En regardant par les fissures ruisselantes du pont, Bold voyait une image composite de matelots qui assistaient à la cérémonie, bouche bée, poussant des cris pour se faire entendre malgré les rugissements du vent. Leur garde hurlait : « Priez Tianfei ! Priez l’Épouse Céleste, la seule amie du marin ! Priez pour son intercession ! Vous tous ! Encore un peu de ce vent, et le vaisseau sera déchiqueté ! »
— Que Tianfei nous protège ! entonna Bold en pressant le bras de Kyu, l’incitant à faire de même.
Le jeune Noir l’ignora. Mais il indiqua les mâts visibles à travers la grille de l’écoutille. Bold leva les yeux et vit des filaments de lumière rouge danser entre les mâts : des boules de feu, comme les lanternes chinoises, mais sans le papier, ni le feu, qui brillaient à la pointe du mât et au-dessus, illuminant la pluie battante fouettée par le vent, et jusqu’au ventre noir des nuages qui filaient dans le ciel. Sa beauté surnaturelle tempérait l’épouvante qu’aurait dû lui inspirer cette vision ; Bold et tous les autres sortirent du royaume de la terreur. C’était un spectacle trop étrange et terrifiant pour qu’ils s’inquiètent plus longtemps de la vie ou de la mort. Les hommes hurlaient, priaient de toute la force de leurs poumons. Tianfei sortit de la lumière rouge, vacillante, sa silhouette illumina brièvement tout ce qui était au-dessus d’eux, et le vent tomba d’un seul coup. Les flots se calmèrent. Tianfei se perdit dans le berceau de sa lumière rouge, par-dessus le bastingage, et s’éleva dans les airs. À présent, leurs cris de gratitude couvraient le tumulte du vent. Les vagues coiffées d’écume poursuivaient leur danse frénétique, mais elles s’éloignaient d’eux, rejoignant l’horizon.

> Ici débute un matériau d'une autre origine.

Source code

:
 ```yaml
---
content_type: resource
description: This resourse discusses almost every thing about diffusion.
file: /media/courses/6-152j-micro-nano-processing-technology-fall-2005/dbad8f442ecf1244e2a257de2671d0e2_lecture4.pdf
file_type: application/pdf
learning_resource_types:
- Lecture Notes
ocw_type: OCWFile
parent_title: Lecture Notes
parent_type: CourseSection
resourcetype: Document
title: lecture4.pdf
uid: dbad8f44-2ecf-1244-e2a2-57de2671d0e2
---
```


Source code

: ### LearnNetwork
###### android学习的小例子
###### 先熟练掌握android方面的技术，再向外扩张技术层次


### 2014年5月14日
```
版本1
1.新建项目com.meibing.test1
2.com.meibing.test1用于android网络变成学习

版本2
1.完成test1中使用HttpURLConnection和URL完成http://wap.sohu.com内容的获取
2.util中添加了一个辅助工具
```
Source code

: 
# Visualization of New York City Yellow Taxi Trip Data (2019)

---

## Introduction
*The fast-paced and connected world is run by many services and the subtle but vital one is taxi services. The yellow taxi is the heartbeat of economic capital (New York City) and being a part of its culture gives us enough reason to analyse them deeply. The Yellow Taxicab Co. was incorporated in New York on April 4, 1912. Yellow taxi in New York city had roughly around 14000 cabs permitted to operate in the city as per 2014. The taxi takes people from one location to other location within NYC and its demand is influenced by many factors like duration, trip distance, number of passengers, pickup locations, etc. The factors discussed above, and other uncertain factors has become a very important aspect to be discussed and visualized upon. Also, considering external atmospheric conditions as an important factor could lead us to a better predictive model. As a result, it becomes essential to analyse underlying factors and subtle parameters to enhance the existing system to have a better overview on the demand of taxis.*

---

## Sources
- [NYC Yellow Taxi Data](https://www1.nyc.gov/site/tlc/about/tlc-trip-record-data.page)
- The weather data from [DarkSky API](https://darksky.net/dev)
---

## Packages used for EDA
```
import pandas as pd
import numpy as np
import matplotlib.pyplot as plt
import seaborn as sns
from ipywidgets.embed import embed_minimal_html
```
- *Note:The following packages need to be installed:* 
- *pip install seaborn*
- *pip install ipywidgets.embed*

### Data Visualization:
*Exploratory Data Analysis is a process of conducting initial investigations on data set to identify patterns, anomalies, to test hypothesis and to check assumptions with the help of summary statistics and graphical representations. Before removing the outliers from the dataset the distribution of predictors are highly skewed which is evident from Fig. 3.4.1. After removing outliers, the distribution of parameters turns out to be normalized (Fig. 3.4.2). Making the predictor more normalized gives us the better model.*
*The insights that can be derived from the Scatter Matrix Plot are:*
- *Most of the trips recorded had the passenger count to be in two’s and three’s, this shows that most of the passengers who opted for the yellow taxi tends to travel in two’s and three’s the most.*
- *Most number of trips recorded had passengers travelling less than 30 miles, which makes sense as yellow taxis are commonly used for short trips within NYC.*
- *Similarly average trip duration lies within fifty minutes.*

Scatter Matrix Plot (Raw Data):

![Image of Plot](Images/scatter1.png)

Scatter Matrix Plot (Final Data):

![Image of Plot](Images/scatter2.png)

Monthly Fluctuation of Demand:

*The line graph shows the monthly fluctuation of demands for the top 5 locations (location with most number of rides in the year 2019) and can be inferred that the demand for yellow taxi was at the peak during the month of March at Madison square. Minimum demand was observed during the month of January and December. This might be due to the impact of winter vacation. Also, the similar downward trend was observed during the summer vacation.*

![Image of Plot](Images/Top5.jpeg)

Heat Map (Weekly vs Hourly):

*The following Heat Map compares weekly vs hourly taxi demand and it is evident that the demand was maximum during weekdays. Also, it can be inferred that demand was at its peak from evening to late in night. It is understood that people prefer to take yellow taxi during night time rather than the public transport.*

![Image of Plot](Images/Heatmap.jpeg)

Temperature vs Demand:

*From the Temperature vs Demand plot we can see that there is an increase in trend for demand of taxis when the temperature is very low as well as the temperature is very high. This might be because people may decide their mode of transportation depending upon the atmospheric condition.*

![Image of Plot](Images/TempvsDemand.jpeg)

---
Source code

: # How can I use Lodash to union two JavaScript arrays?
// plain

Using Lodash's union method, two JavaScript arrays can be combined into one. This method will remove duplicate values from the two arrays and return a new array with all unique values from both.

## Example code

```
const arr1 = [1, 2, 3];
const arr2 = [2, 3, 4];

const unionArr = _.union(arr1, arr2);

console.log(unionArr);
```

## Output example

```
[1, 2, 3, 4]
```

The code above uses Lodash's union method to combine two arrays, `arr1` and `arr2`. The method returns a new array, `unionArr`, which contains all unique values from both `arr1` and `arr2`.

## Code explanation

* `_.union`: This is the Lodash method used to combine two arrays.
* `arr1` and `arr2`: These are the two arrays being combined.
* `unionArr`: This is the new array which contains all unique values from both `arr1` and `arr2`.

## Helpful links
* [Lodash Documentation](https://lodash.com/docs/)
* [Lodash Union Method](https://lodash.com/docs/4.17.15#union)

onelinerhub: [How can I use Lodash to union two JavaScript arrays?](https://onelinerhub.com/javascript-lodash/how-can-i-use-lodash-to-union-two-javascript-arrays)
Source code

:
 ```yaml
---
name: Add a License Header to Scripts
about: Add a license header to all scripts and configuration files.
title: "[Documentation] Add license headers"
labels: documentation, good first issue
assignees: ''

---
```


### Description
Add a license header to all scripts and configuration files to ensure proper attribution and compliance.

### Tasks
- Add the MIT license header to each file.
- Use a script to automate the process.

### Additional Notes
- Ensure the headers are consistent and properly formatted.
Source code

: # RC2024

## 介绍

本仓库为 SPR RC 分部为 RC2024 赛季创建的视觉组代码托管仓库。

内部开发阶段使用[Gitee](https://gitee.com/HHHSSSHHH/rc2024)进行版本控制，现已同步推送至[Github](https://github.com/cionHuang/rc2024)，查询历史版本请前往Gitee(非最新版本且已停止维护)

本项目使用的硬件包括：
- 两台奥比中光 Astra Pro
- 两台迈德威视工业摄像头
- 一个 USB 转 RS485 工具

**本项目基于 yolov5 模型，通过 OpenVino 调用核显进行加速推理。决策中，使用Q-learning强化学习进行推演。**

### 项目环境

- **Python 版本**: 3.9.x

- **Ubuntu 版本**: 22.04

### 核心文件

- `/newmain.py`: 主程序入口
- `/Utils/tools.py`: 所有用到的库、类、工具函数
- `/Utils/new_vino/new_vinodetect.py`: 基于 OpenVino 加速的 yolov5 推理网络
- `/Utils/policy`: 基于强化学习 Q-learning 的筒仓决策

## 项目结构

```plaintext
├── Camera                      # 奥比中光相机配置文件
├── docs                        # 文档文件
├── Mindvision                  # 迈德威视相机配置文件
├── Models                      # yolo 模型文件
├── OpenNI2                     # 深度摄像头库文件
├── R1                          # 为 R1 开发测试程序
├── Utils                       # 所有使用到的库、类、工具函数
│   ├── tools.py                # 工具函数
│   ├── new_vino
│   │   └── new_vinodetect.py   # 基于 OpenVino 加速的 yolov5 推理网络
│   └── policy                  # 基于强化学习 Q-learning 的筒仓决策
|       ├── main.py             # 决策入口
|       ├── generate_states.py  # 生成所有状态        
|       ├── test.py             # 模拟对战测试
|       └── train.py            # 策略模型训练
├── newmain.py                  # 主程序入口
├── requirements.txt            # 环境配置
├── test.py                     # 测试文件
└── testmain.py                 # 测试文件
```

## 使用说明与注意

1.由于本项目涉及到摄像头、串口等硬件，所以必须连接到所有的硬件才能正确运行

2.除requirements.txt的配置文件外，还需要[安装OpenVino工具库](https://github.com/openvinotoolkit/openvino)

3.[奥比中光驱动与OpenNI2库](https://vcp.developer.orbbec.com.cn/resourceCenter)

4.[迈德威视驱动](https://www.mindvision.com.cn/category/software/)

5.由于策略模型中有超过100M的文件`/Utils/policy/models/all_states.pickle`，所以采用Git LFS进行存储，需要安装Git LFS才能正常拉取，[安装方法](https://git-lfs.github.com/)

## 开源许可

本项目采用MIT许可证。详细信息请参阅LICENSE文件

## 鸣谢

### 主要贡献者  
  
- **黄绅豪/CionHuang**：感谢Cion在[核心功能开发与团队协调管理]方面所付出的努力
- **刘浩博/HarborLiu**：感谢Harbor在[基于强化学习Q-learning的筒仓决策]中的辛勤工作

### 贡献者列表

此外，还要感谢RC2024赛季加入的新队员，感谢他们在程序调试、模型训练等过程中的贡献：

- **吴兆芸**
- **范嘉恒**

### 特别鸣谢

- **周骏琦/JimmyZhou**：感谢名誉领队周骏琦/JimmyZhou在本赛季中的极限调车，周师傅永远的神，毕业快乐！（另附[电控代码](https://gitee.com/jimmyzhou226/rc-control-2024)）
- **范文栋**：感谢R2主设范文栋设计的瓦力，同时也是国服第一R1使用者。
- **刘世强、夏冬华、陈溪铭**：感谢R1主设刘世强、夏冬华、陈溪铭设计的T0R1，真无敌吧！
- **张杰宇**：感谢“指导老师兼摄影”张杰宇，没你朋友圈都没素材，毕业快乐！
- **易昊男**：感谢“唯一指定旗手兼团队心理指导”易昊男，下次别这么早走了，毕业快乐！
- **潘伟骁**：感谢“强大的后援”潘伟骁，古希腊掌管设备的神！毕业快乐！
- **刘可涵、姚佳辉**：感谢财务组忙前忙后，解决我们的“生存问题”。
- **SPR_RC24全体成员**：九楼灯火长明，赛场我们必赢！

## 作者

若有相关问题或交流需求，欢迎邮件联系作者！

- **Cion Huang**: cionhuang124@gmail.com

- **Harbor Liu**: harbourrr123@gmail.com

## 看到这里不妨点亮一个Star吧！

— Tianfei ! hurla Bold, avec les autres. Tianfei !
Zheng He, planté à la poupe, leva les deux mains dans la pluie devenue bruine. Il hurlait : « Tianfei ! Tianfei nous a sauvés ! » Et tous beuglaient avec lui, pleins de joie, de la même façon que l’air était plein de la lumière rouge de la déesse. Par la suite le vent se remit à souffler avec force, mais ils n’avaient plus peur.
Ce qu’il advint après n’est pas très important. Le reste de la traversée se fit sans encombre, et ils rentrèrent tranquillement au bercail. Quant à ce qui arriva ensuite, vous l’apprendrez en lisant le chapitre suivant.
5
Ballottée par l’orage, protégée par Tianfei, la Flotte des trésors mit le cap vers un estuaire immense. À terre, de l’autre côté du front de mer, se devinaient les toits d’une gigantesque cité. Le peu que Bold en voyait depuis le navire était plus grand que toutes les villes qu’il avait vues auparavant – tous les bazars d’Asie centrale, les villes indiennes rasées par Tamerlan, les villes fantômes du Franjistan, les blanches villes côtières de Zanj, de Calicut – toutes ensemble n’auraient occupé que le quart ou le tiers du territoire couvert par cette forêt, cette steppe de toits, qui s’étendait à perte de vue, jusqu’aux crêtes des collines visibles à l’ouest.